━━ Supplied records ━━

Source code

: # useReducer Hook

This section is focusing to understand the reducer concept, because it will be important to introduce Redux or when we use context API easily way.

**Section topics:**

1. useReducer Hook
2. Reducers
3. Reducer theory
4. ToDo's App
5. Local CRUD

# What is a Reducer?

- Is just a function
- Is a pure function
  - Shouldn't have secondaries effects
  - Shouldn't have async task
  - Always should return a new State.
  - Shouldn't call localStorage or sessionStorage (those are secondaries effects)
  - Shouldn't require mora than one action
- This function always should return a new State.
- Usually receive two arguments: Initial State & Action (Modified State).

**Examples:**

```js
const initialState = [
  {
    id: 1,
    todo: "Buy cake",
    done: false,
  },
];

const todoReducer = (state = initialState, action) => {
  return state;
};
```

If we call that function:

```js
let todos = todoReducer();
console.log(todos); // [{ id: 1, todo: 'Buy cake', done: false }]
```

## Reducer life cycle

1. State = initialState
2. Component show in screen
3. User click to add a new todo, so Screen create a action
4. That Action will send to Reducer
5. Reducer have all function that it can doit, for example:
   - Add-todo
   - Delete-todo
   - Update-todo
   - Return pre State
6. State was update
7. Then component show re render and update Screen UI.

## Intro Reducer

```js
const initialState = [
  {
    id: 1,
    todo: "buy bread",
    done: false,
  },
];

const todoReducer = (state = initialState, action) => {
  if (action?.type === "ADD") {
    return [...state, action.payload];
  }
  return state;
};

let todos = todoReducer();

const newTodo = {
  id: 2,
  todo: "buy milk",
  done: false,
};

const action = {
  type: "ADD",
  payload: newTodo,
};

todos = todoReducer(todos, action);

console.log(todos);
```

━━━

**What needs to be done:**
Would you please show every line of the material above that includes the string "false"?

**Solution for this problem:**
    done: false,
console.log(todos); // [{ id: 1, todo: 'Buy cake', done: false }]
    done: false,
  done: false,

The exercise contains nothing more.